Looking after your other children

Printer-friendly version

Having a brother or sister with cancer can be a frightening experience for your other children. They might feel a range of emotions similar to your own. However, they may not express those feelings in the same way. The way they respond to these emotions will depend on their age and maturity level. 

Brothers and sisters might miss playing with their sibling. They might worry about you because they can see you are upset. Focusing on your child with cancer may also leave your other children feeling excluded and left out, even jealous. This is especially true during the early stages when you have to spend a lot of time at hospital or going to appointments. Siblings might resent their life being disrupted. They might feel guilty because they’re well when their sibling is sick. Or, they might feel guilty about just having these kinds of negative feelings. (See Talking to your child and children about cancer.)

These feelings can be very confusing for your child's siblings. You might see some behavioural changes, such as:

  • fighting with friends, family and teachers
  • performing less well at school
  • less motivated and engaged in family life and activities
  • disruptive behavioural changes. 

Talk to your other children and give them as much information as possible. Include them in family discussions and decisions and maintain their normal activities and routines as much as possible.
It's also important to tell the school what is happening so that they know that the sibling is going through a hard time. It's important to explain this because not all teachers will be aware of what is happening and may not have any experience with cancer.

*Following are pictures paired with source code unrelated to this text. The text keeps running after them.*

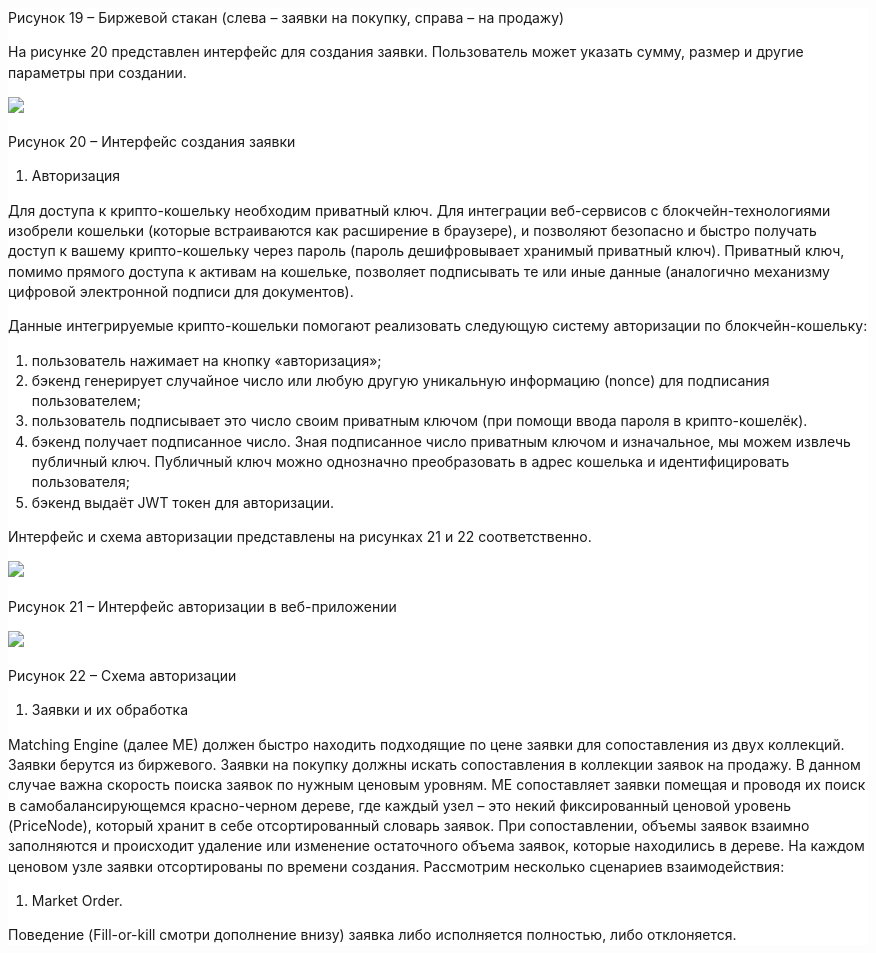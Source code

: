 Рисунок 19 – Биржевой стакан (слева – заявки на покупку, справа – на продажу)

На рисунке 20 представлен интерфейс для создания заявки. Пользователь может указать сумму, размер и другие параметры при создании.

![](Aspose.Words.f6d3fbd3-67b5-4b16-9ab5-7ca74fbf7084.020.png)

Рисунок 20 – Интерфейс создания заявки

1. <a name="_toc121393315"></a>Авторизация 


Для доступа к крипто-кошельку необходим приватный ключ. Для интеграции веб-сервисов с блокчейн-технологиями изобрели кошельки (которые встраиваются как расширение в браузере), и позволяют безопасно и быстро получать доступ к вашему крипто-кошельку через пароль (пароль дешифровывает хранимый приватный ключ). Приватный ключ, помимо прямого доступа к активам на кошельке, позволяет подписывать те или иные данные (аналогично механизму цифровой электронной подписи для документов).

Данные интегрируемые крипто-кошельки помогают реализовать следующую систему авторизации по блокчейн-кошельку:

1) пользователь нажимает на кнопку «авторизация»;
1) бэкенд генерирует случайное число или любую другую уникальную информацию (nonce) для подписания пользователем;
1) пользователь подписывает это число своим приватным ключом (при помощи ввода пароля в крипто-кошелёк).
1) бэкенд получает подписанное число. Зная подписанное число приватным ключом и изначальное, мы можем извлечь публичный ключ. Публичный ключ можно однозначно преобразовать в адрес кошелька и идентифицировать пользователя;
1) бэкенд выдаёт JWT токен для авторизации.

Интерфейс и схема авторизации представлены на рисунках 21 и 22 соответственно.

![](Aspose.Words.f6d3fbd3-67b5-4b16-9ab5-7ca74fbf7084.021.png)

Рисунок 21 – Интерфейс авторизации в веб-приложении


![](Aspose.Words.f6d3fbd3-67b5-4b16-9ab5-7ca74fbf7084.022.png)

Рисунок 22 – Схема авторизации

1. <a name="_toc121393316"></a>Заявки и их обработка


Matching Engine (далее ME) должен быстро находить подходящие по цене заявки для сопоставления из двух коллекций. Заявки берутся из биржевого. Заявки на покупку должны искать сопоставления в коллекции заявок на продажу. В данном случае важна скорость поиска заявок по нужным ценовым уровням. ME сопоставляет заявки помещая и проводя их поиск в самобалансирующемся красно-черном дереве, где каждый узел – это некий фиксированный ценовой уровень (PriceNode), который хранит в себе отсортированный словарь заявок. При сопоставлении, объемы заявок взаимно заполняются и происходит удаление или изменение остаточного объема заявок, которые находились в дереве. На каждом ценовом узле заявки отсортированы по времени создания. Рассмотрим несколько сценариев взаимодействия:

1) Market Order.

Поведение (Fill-or-kill смотри дополнение внизу) заявка либо исполняется полностью, либо отклоняется.
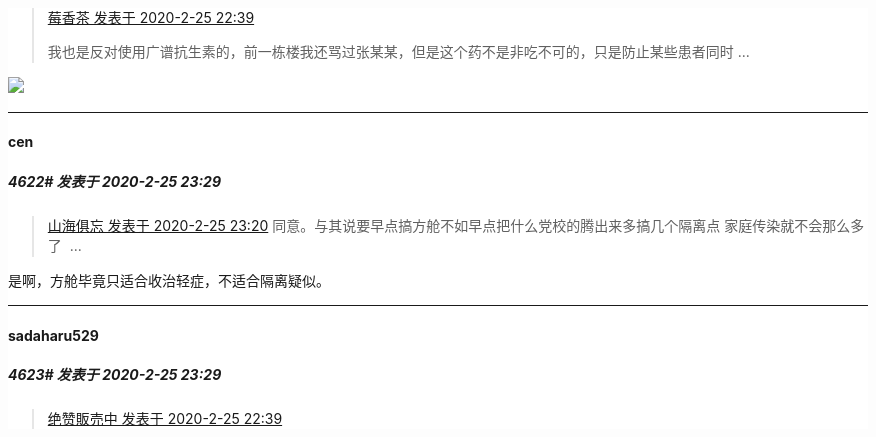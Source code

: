 

<blockquote><a href="httphttps://bbs.saraba1st.com/2b/forum.php?mod=redirect&amp;goto=findpost&amp;pid=46525974&amp;ptid=1915152" target="_blank">莓香茶 发表于 2020-2-25 22:39</a>

我也是反对使用广谱抗生素的，前一栋楼我还骂过张某某，但是这个药不是非吃不可的，只是防止某些患者同时 ...</blockquote>
<img src="https://static.saraba1st.com/image/smiley/face2017/068.png" referrerpolicy="no-referrer">







*****

####  cen  
##### 4622#       发表于 2020-2-25 23:29



<blockquote><a href="httphttps://bbs.saraba1st.com/2b/forum.php?mod=redirect&amp;goto=findpost&amp;pid=46526313&amp;ptid=1915152" target="_blank">山海俱忘 发表于 2020-2-25 23:20</a>
同意。与其说要早点搞方舱不如早点把什么党校的腾出来多搞几个隔离点 家庭传染就不会那么多了  ...</blockquote>
是啊，方舱毕竟只适合收治轻症，不适合隔离疑似。







*****

####  sadaharu529  
##### 4623#       发表于 2020-2-25 23:29



<blockquote><a href="httphttps://bbs.saraba1st.com/2b/forum.php?mod=redirect&amp;goto=findpost&amp;pid=46525977&amp;ptid=1915152" target="_blank">绝赞販売中 发表于 2020-2-25 22:39</a>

Tips for looking after your other children

  • Reassure your other children that they are loved – remember, this can be expressed in many ways.
  • Make sure you spend time talking with your other children about how they feel. Tell them what they can do to help, but don't expect too much from them during this stressful time.
  • Talk to your other children about their sick sibling. This will help them understand what's happening and help them worry less.
  • Include siblings in hospital visits, but don't force them to go if they don't want to. Ask someone to look after them while you visit the hospital.
  • Find opportunities to spent time or participate in activities with siblings by themselves.